Rendered images with source text:
....

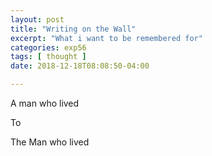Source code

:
 ```yaml
---
layout: post
title: "Writing on the Wall"
excerpt: "What i want to be remembered for"
categories: exp56
tags: [ thought ]
date: 2018-12-18T08:08:50-04:00

---
```


A man who lived

To

The Man who lived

....

## [INSTRUCTIONS FOR THE TASK]
Write the entries out again word for word. Omit all pictures from them.

## [EXERCISE RESPONSE]
Source code

:
 ```yaml
---
layout: post
title: "Writing on the Wall"
excerpt: "What i want to be remembered for"
categories: exp56
tags: [ thought ]
date: 2018-12-18T08:08:50-04:00

---
```


A man who lived

To

The Man who lived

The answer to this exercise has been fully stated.